四水……発言は少なめ、基本的に何事も疑ってかかる。
十中井……発言はかなり少ないが推理にはちゃんと参加している。
無位……裁判中ほぼふざけるか茶化した態度だが、流れがまずそうな時はマジメに参加する。
児玉……生きていれば議論に真面目に参加してたでしょう。
未々咲……積極的に発言する。割と頭が悪い訳ではない。
赤羽……ずれた発言も多いが理解力は早い。
ジーク……割と真面目に裁判に取り組んでいる。
川澄……思った事はとりあえず発言する。

・おバカ
神風……わからない事には基本口を出さない。前提や常識にとらわれない推理を披露する。
都村……有効な発言は少ないが化学、工学系の知識はある。

【小ネタ】
>>991から


六波羅「……えっ? 何を言ってるんですか佐山君」

佐山「料理の腕前、すなわち君の女子力は数値にして14という事だよ」

六波羅「いや違うでしょう! 児玉さんはなんでそんな数を!?」

児玉「いやー、無意識に連打してたら押しちゃったのかなー」

川澄「あー、あるある」

六波羅「あるんですか! わ、私14なんですか? 100点満点中ですよね?」

未々咲「ちなみに私達三人は90以上! やったね!」

六波羅「ぐっ! 他の女子は? ……全員私より上ですね」

六波羅「……私の女子力、低すぎ……?」

無位「つーか男子含めても女子力一番低いの六波羅じゃね」

六波羅「」

ウサミ「うふふふ。

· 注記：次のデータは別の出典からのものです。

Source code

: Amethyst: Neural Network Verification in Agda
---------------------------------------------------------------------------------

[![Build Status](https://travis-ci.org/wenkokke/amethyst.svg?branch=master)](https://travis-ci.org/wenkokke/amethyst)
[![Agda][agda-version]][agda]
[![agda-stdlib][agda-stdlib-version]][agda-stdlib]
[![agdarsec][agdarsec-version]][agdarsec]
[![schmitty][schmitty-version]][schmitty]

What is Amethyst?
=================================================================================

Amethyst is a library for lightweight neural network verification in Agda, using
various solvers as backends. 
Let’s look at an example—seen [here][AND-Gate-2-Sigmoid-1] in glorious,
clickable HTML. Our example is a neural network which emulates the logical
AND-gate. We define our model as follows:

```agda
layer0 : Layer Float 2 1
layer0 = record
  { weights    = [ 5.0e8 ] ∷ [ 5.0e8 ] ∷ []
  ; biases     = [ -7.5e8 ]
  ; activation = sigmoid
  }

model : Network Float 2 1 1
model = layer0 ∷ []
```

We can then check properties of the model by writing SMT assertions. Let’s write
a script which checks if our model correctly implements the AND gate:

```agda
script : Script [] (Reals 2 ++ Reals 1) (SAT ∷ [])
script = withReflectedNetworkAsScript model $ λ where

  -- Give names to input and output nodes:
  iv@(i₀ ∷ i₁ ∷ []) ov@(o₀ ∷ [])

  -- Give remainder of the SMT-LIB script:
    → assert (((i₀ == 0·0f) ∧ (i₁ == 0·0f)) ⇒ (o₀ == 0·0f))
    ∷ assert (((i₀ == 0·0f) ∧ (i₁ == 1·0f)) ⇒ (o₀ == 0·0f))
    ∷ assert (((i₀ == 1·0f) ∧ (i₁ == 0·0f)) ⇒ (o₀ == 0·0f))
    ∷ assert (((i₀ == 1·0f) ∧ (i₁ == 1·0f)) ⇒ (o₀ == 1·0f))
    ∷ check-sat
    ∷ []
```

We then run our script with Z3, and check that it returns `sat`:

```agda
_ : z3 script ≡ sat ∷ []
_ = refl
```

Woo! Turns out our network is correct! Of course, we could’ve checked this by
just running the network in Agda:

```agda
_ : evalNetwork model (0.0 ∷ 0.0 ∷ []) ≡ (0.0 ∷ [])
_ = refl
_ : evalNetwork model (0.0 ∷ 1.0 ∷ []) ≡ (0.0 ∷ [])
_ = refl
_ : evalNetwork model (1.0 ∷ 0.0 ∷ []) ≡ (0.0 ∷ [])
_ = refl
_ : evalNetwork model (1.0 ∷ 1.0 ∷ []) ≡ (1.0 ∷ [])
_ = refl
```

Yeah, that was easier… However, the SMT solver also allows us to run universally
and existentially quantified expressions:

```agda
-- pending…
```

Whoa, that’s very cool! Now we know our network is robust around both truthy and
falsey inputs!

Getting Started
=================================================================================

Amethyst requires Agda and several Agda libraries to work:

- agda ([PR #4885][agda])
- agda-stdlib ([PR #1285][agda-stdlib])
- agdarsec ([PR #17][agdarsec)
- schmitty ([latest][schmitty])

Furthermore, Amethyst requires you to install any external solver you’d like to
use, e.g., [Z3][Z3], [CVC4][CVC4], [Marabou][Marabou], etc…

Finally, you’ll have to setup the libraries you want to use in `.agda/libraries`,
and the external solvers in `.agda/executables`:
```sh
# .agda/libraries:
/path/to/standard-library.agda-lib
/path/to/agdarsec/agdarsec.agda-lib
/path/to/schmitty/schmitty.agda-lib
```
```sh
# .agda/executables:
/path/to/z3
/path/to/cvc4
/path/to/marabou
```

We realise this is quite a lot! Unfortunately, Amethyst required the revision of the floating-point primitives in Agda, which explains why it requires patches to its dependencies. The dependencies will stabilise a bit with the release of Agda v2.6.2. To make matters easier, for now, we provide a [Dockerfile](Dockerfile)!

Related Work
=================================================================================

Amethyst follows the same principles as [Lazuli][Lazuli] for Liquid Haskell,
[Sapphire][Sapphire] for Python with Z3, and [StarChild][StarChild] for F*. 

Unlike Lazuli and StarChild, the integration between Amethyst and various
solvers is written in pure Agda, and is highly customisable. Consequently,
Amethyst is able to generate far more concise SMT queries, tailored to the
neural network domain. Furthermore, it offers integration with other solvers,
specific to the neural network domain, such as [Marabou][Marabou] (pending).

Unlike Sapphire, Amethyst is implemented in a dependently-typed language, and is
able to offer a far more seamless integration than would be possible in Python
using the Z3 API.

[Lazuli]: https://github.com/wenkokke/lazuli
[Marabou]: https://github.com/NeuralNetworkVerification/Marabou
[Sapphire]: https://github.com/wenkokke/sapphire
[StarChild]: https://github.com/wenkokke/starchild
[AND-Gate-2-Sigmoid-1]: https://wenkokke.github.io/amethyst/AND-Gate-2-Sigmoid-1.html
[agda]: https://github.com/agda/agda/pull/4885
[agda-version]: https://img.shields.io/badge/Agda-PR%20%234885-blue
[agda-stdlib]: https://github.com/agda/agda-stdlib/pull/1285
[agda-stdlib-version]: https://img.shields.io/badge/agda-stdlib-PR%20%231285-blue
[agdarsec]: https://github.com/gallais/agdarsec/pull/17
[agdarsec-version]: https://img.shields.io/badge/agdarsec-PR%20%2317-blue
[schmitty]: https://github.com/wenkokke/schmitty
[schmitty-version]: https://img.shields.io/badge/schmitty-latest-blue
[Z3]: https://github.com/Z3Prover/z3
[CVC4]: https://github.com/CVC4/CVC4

議論の結論が出たみたいでちゅね!」

六波羅「……あは」

佐山「…………?」

ウサミ「それでは投票を行いまーちゅ!!」





六波羅「……(女として)終わった……」

佐山「………………」


━━【VOTE】━━━━━━━━━━━━━━━━━━━━━━━━━

             ┃ロクハラ┃ロクハラ┃ロクハラ┃

━━━━━━━━━━━━━━━━━━━━━━━━━━━━━━


ダン!


【学級裁判 閉廷!】




佐山(……一体これは何の裁判だったんだ)


終わり

終わってない六波羅さんは本編で。